When to Call a Property Manager Instead of Handling It Yourself

We worked with a property owner in South Salt Lake who tried to handle an eviction herself after a tenant got an unauthorized dog that caused significant flooring damage. Midway through the process, she accepted a partial rent payment. That acceptance legally reset her eviction timeline under Utah law. What should have been a 30-day process stretched to nearly three months and cost her an estimated $2,400 in lost rent, plus another $900 in floor repairs.

It’s not that she did anything out of malice. She just didn’t know that accepting payment mid-process had legal consequences. That’s the kind of knowledge gap that costs real money.

After 16 years managing rental properties here, our team has navigated enough eviction scenarios to know exactly where landlords get tripped up. Paul started Rhino after going through a rough experience with a property manager who didn’t seem to know what they were doing, and that frustration is genuinely baked into how we operate. We don’t guess. We follow the process, document everything, and move fast.

If the eviction process feels harder than it should, or if you’ve already made a misstep and need help restarting it correctly, we’re open to a conversation.


Frequently Asked Questions

How long does the eviction process take in Utah from start to finish?

When everything goes smoothly and no notices are challenged or dismissed, most Utah evictions take somewhere between 45 and 60 days from the first notice to physical removal. Delays in the process, like a contested hearing, a dismissed notice, or scheduling backlog with the Salt Lake County Sheriff’s Office, can extend that timeline by several weeks.

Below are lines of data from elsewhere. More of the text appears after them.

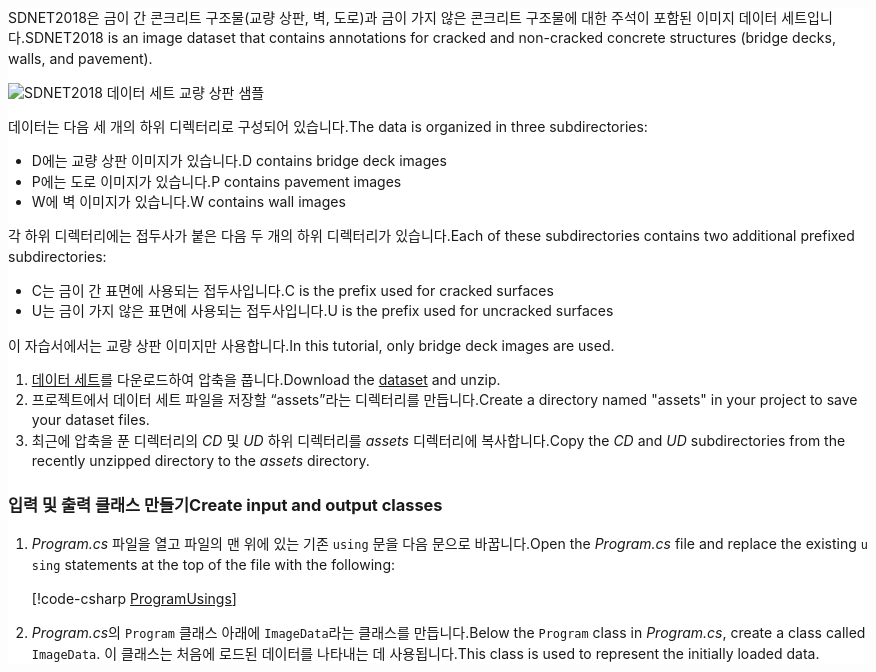 <span data-ttu-id="25105-176">SDNET2018은 금이 간 콘크리트 구조물(교량 상판, 벽, 도로)과 금이 가지 않은 콘크리트 구조물에 대한 주석이 포함된 이미지 데이터 세트입니다.</span><span class="sxs-lookup"><span data-stu-id="25105-176">SDNET2018 is an image dataset that contains annotations for cracked and non-cracked concrete structures (bridge decks, walls, and pavement).</span></span>

![SDNET2018 데이터 세트 교량 상판 샘플](./media/image-classification-api-transfer-learning/sdnet2018decksamples.png)

<span data-ttu-id="25105-178">데이터는 다음 세 개의 하위 디렉터리로 구성되어 있습니다.</span><span class="sxs-lookup"><span data-stu-id="25105-178">The data is organized in three subdirectories:</span></span>

- <span data-ttu-id="25105-179">D에는 교량 상판 이미지가 있습니다.</span><span class="sxs-lookup"><span data-stu-id="25105-179">D contains bridge deck images</span></span>
- <span data-ttu-id="25105-180">P에는 도로 이미지가 있습니다.</span><span class="sxs-lookup"><span data-stu-id="25105-180">P contains pavement images</span></span>
- <span data-ttu-id="25105-181">W에 벽 이미지가 있습니다.</span><span class="sxs-lookup"><span data-stu-id="25105-181">W contains wall images</span></span>

<span data-ttu-id="25105-182">각 하위 디렉터리에는 접두사가 붙은 다음 두 개의 하위 디렉터리가 있습니다.</span><span class="sxs-lookup"><span data-stu-id="25105-182">Each of these subdirectories contains two additional prefixed subdirectories:</span></span>

- <span data-ttu-id="25105-183">C는 금이 간 표면에 사용되는 접두사입니다.</span><span class="sxs-lookup"><span data-stu-id="25105-183">C is the prefix used for cracked surfaces</span></span>
- <span data-ttu-id="25105-184">U는 금이 가지 않은 표면에 사용되는 접두사입니다.</span><span class="sxs-lookup"><span data-stu-id="25105-184">U is the prefix used for uncracked surfaces</span></span>

<span data-ttu-id="25105-185">이 자습서에서는 교량 상판 이미지만 사용합니다.</span><span class="sxs-lookup"><span data-stu-id="25105-185">In this tutorial, only bridge deck images are used.</span></span>

1. <span data-ttu-id="25105-186">[데이터 세트](https://github.com/dotnet/machinelearning-samples/raw/master/samples/csharp/getting-started/DeepLearning_ImageClassification_Binary/DeepLearning_ImageClassification_Binary/assets.zip)를 다운로드하여 압축을 풉니다.</span><span class="sxs-lookup"><span data-stu-id="25105-186">Download the [dataset](https://github.com/dotnet/machinelearning-samples/raw/master/samples/csharp/getting-started/DeepLearning_ImageClassification_Binary/DeepLearning_ImageClassification_Binary/assets.zip) and unzip.</span></span>
1. <span data-ttu-id="25105-187">프로젝트에서 데이터 세트 파일을 저장할 “assets”라는 디렉터리를 만듭니다.</span><span class="sxs-lookup"><span data-stu-id="25105-187">Create a directory named "assets" in your project to save your dataset files.</span></span>
1. <span data-ttu-id="25105-188">최근에 압축을 푼 디렉터리의 *CD* 및 *UD* 하위 디렉터리를 *assets* 디렉터리에 복사합니다.</span><span class="sxs-lookup"><span data-stu-id="25105-188">Copy the *CD* and *UD* subdirectories from the recently unzipped directory to the *assets* directory.</span></span>

### <a name="create-input-and-output-classes"></a><span data-ttu-id="25105-189">입력 및 출력 클래스 만들기</span><span class="sxs-lookup"><span data-stu-id="25105-189">Create input and output classes</span></span>

1. <span data-ttu-id="25105-190">*Program.cs* 파일을 열고 파일의 맨 위에 있는 기존 `using` 문을 다음 문으로 바꿉니다.</span><span class="sxs-lookup"><span data-stu-id="25105-190">Open the *Program.cs* file and replace the existing `using` statements at the top of the file with the following:</span></span>

    [!code-csharp [ProgramUsings](~/machinelearning-samples/samples/csharp/getting-started/DeepLearning_ImageClassification_Binary/DeepLearning_ImageClassification/Program.cs#L1-L7)]

1. <span data-ttu-id="25105-191">*Program.cs*의 `Program` 클래스 아래에 `ImageData`라는 클래스를 만듭니다.</span><span class="sxs-lookup"><span data-stu-id="25105-191">Below the `Program` class in *Program.cs*, create a class called `ImageData`.</span></span> <span data-ttu-id="25105-192">이 클래스는 처음에 로드된 데이터를 나타내는 데 사용됩니다.</span><span class="sxs-lookup"><span data-stu-id="25105-192">This class is used to represent the initially loaded data.</span></span>
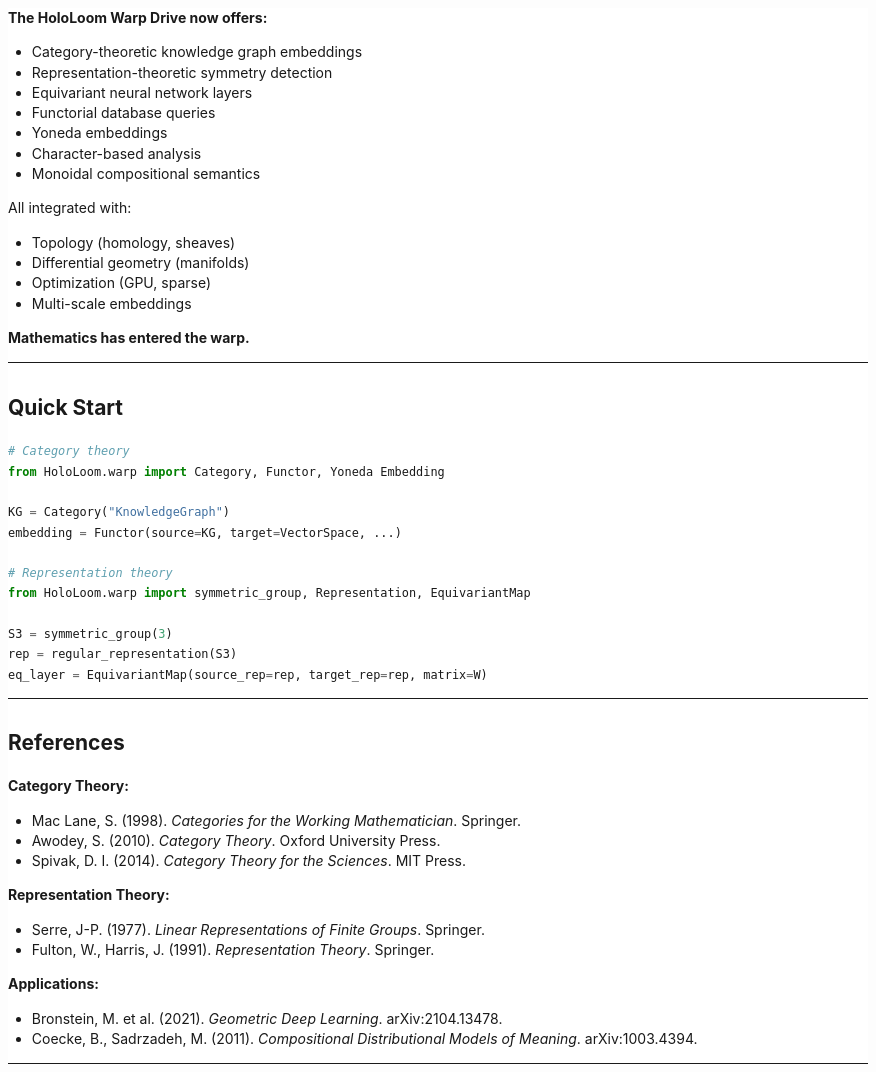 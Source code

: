 **The HoloLoom Warp Drive now offers:**
- Category-theoretic knowledge graph embeddings
- Representation-theoretic symmetry detection
- Equivariant neural network layers
- Functorial database queries
- Yoneda embeddings
- Character-based analysis
- Monoidal compositional semantics

All integrated with:
- Topology (homology, sheaves)
- Differential geometry (manifolds)
- Optimization (GPU, sparse)
- Multi-scale embeddings

**Mathematics has entered the warp.**

---

## Quick Start

```python
# Category theory
from HoloLoom.warp import Category, Functor, Yoneda Embedding

KG = Category("KnowledgeGraph")
embedding = Functor(source=KG, target=VectorSpace, ...)

# Representation theory
from HoloLoom.warp import symmetric_group, Representation, EquivariantMap

S3 = symmetric_group(3)
rep = regular_representation(S3)
eq_layer = EquivariantMap(source_rep=rep, target_rep=rep, matrix=W)
```

---

## References

**Category Theory:**
- Mac Lane, S. (1998). *Categories for the Working Mathematician*. Springer.
- Awodey, S. (2010). *Category Theory*. Oxford University Press.
- Spivak, D. I. (2014). *Category Theory for the Sciences*. MIT Press.

**Representation Theory:**
- Serre, J-P. (1977). *Linear Representations of Finite Groups*. Springer.
- Fulton, W., Harris, J. (1991). *Representation Theory*. Springer.

**Applications:**
- Bronstein, M. et al. (2021). *Geometric Deep Learning*. arXiv:2104.13478.
- Coecke, B., Sadrzadeh, M. (2011). *Compositional Distributional Models of Meaning*. arXiv:1003.4394.

--- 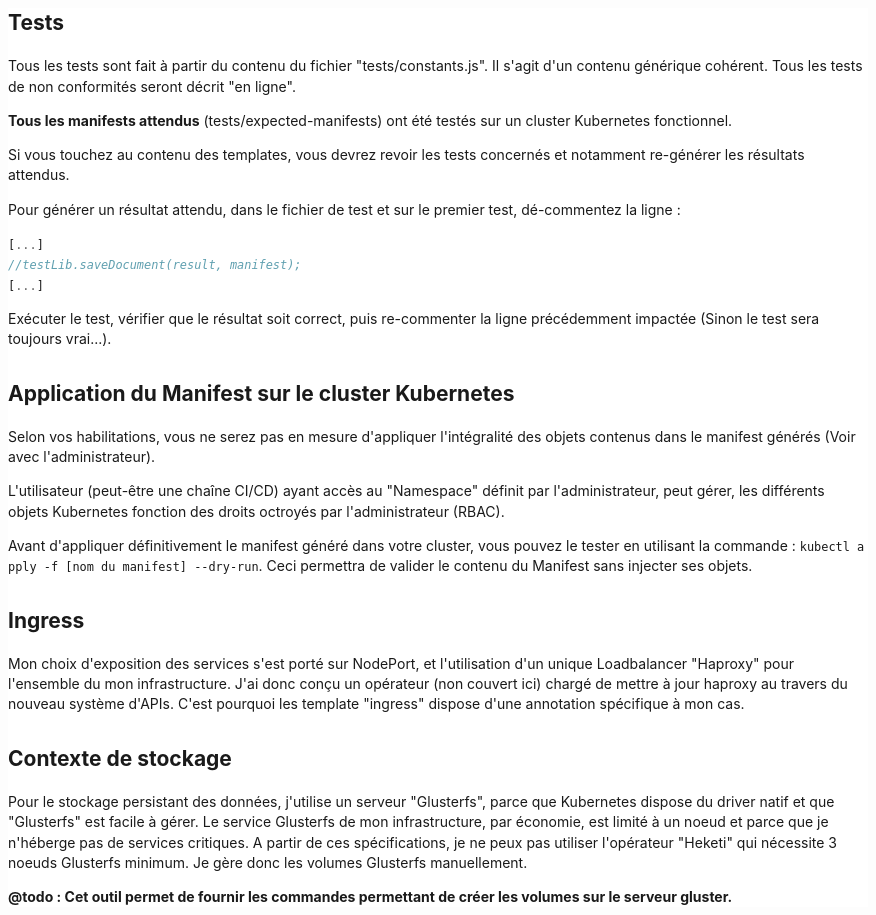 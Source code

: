 ## Tests

Tous les tests sont fait à partir du contenu du fichier "tests/constants.js". Il s'agit d'un contenu générique cohérent. Tous les tests de non conformités seront décrit "en ligne".

**Tous les manifests attendus** (tests/expected-manifests) ont été testés sur un cluster Kubernetes fonctionnel.

Si vous touchez au contenu des templates, vous devrez revoir les tests concernés et notamment re-générer les résultats attendus.

Pour générer un résultat attendu, dans le fichier de test et sur le premier test, dé-commentez la ligne :

```js
[...]
//testLib.saveDocument(result, manifest);
[...]
```

Exécuter le test, vérifier que le résultat soit correct, puis re-commenter la ligne précédemment impactée (Sinon le test sera toujours vrai...).

## Application du Manifest sur le cluster Kubernetes

Selon vos habilitations, vous ne serez pas en mesure d'appliquer l'intégralité des objets contenus dans le manifest générés (Voir avec l'administrateur).

L'utilisateur (peut-être une chaîne CI/CD) ayant accès au "Namespace" définit par l'administrateur, peut gérer, les différents objets Kubernetes fonction des droits octroyés par l'administrateur (RBAC).

Avant d'appliquer définitivement le manifest généré dans votre cluster, vous pouvez le tester en utilisant la commande : `kubectl apply -f [nom du manifest] --dry-run`. Ceci permettra de valider le contenu du Manifest sans injecter ses objets.

## Ingress

Mon choix d'exposition des services s'est porté sur NodePort, et l'utilisation d'un unique Loadbalancer "Haproxy" pour l'ensemble du mon infrastructure. J'ai donc conçu un opérateur (non couvert ici) chargé de mettre à jour haproxy au travers du nouveau système d'APIs. C'est pourquoi les template "ingress" dispose d'une annotation spécifique à mon cas.

## Contexte de stockage

Pour le stockage persistant des données, j'utilise un serveur "Glusterfs", parce que Kubernetes dispose du driver natif et que "Glusterfs" est facile à gérer. Le service Glusterfs de mon infrastructure, par économie, est limité à un noeud et parce que je n'héberge pas de services critiques. A partir de ces spécifications, je ne peux pas utiliser l'opérateur "Heketi" qui nécessite 3 noeuds Glusterfs minimum. Je gère donc les volumes Glusterfs manuellement.

**@todo : Cet outil permet de fournir les commandes permettant de créer les volumes sur le serveur gluster.**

Can a landlord in Utah evict a tenant without going to court?

No. Self-help evictions, like changing locks, removing belongings, or shutting off utilities to force a tenant out, are illegal in Utah. You have to follow the unlawful detainer process through the district court. Skipping this can expose you to a lawsuit from the tenant.

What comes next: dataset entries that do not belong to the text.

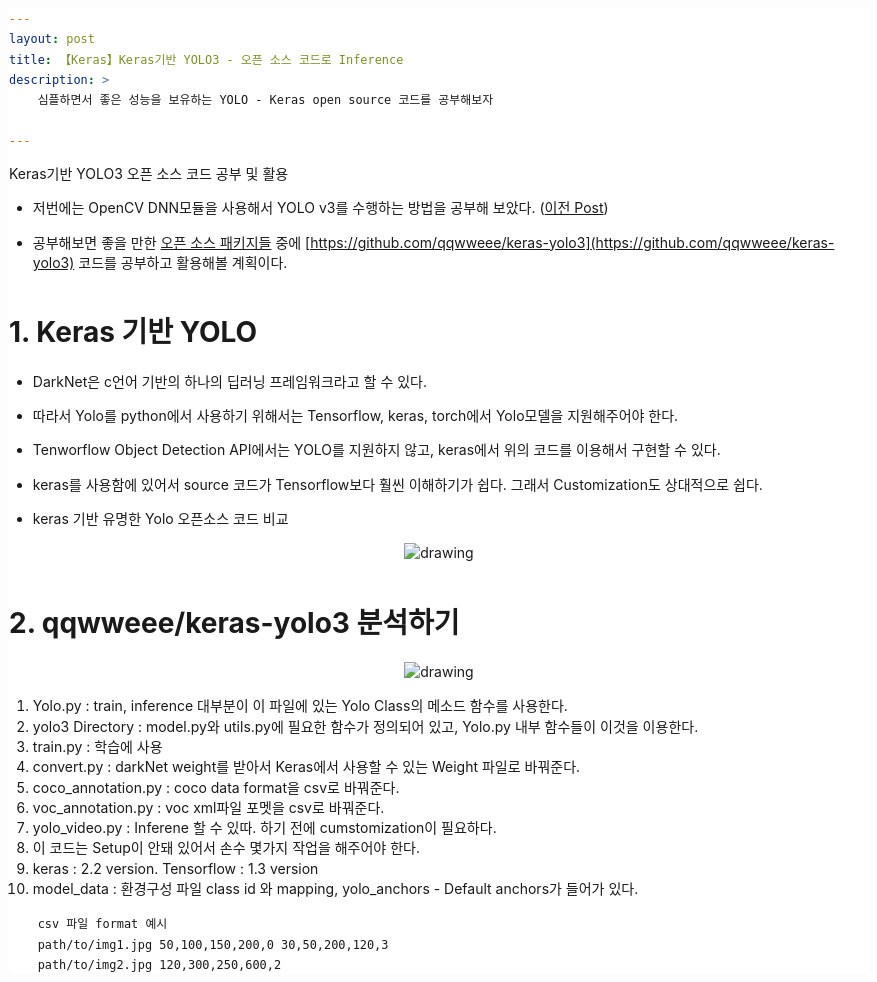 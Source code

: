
 ```yaml
---
layout: post
title: 【Keras】Keras기반 YOLO3 - 오픈 소스 코드로 Inference
description: > 
    심플하면서 좋은 성능을 보유하는 YOLO - Keras open source 코드를 공부해보자

---
```


Keras기반 YOLO3 오픈 소스 코드 공부 및 활용   
- 저번에는 OpenCV DNN모듈을 사용해서 YOLO v3를 수행하는 방법을 공부해 보았다. ([이전 Post](https://junha1125.github.io/artificial-intelligence/2020-08-19-YOLO_OpenCV_DNN/))  

- 공부해보면 좋을 만한 [오픈 소스 패키지들](https://github.com/junha1125/junha1125.github.io/blob/efd952d7f135042affdc7e828f38ae7e74712806/artificial-intelligence/_posts/2020-08-13-detect%2Csegmenta3.md#2-%EC%82%AC%EC%9A%A9%ED%95%98%EB%A9%B4-%EC%A2%8B%EC%9D%80-keras%EC%99%80-tensorflow-%EA%B8%B0%EB%B0%98%EC%9D%98-%EB%8B%A4%EC%96%91%ED%95%9C-%EC%98%A4%ED%94%88%EC%86%8C%EC%8A%A4-%ED%8C%A8%ED%82%A4%EC%A7%80%EB%93%A4) 중에 [https://github.com/qqwweee/keras-yolo3](https://github.com/qqwweee/keras-yolo3) 코드를 공부하고 활용해볼 계획이다. 

# 1. Keras 기반 YOLO

- DarkNet은 c언어 기반의 하나의 딥러닝 프레임워크라고 할 수 있다. 
- 따라서 Yolo를 python에서 사용하기 위해서는 Tensorflow, keras, torch에서 Yolo모델을 지원해주어야 한다. 
- Tenworflow Object Detection API에서는 YOLO를 지원하지 않고, keras에서 위의 코드를 이용해서 구현할 수 있다.
- keras를 사용함에 있어서 source 코드가 Tensorflow보다 훨씬 이해하기가 쉽다. 그래서 Customization도 상대적으로 쉽다. 

- keras 기반 유명한 Yolo 오픈소스 코드 비교

<p align="center"><img src='https://user-images.githubusercontent.com/46951365/91976604-2c0c5000-ed5c-11ea-83dc-58a56c8972d3.png' alt='drawing' width='500'/></p>

# 2. qqwweee/keras-yolo3 분석하기

<p align="center"><img src='https://user-images.githubusercontent.com/46951365/92075258-04b49200-edf3-11ea-9103-de5709e00a9b.png' alt='drawing' width='400'/></p>

1. Yolo.py : train, inference 대부분이 이 파일에 있는 Yolo Class의 메소드 함수를 사용한다. 
2. yolo3 Directory : model.py와 utils.py에 필요한 함수가 정의되어 있고, Yolo.py 내부 함수들이 이것을 이용한다. 
3. train.py : 학습에 사용
4. convert.py : darkNet weight를 받아서 Keras에서 사용할 수 있는 Weight 파일로 바꿔준다. 
5. coco_annotation.py : coco data format을 csv로 바꿔준다. 
6. voc_annotation.py : voc xml파일 포멧을 csv로 바꿔준다. 
7. yolo_video.py : Inferene 할 수 있따. 하기 전에 cumstomization이 필요하다. 
8. 이 코드는 Setup이 안돼 있어서 손수 몇가지 작업을 해주어야 한다. 
9. keras : 2.2 version. Tensorflow : 1.3 version
10. model_data : 환경구성 파일 class id 와 mapping, yolo_anchors - Default anchors가 들어가 있다. 

```sh
    csv 파일 format 예시
    path/to/img1.jpg 50,100,150,200,0 30,50,200,120,3
    path/to/img2.jpg 120,300,250,600,2
```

What happens if I accept a partial rent payment after serving a 3-day notice?

Accepting partial payment mid-process can be interpreted as waiving your original notice, which may require you to start over with a new 3-day notice. If you want to accept payment while preserving your right to continue the eviction, you need a carefully worded written agreement that explicitly states the payment does not waive the notice. We recommend having an attorney review anything like that before you sign.

Does Salt Lake City have any additional tenant protections beyond Utah state law?

As of now, Salt Lake City does not have rent control or additional local eviction protections beyond what Utah state law provides. That said, you still have to follow all procedural steps exactly, and Salt Lake City rental laws around registration and habitability standards still apply.

What are the most common reasons eviction cases get dismissed in Salt Lake County?

The most common reasons are an improper or incomplete 3-day notice, delivering the notice through a non-approved method like text or email, and serving it to an incorrect address. Any one of those can result in dismissal at the Third District Court, which sends the landlord back to step one.

How much does it cost to file an eviction in Utah?

Filing fees for an unlawful detainer lawsuit in Utah’s district courts typically run between $185 and $370 depending on the amount being claimed. That’s just the filing fee. Factor in lost rent during the process, potential property damage after the tenant leaves, and the cost of turnover to get the unit re-rented.

Do I have to return a security deposit after evicting a tenant?

Yes. Under Utah law, you have 30 days from the date of move-out to either return the deposit or send an itemized written statement of deductions. If you miss that deadline, the tenant can sue for up to three times the deposit amount plus attorney’s fees, regardless of what they owed you in back rent.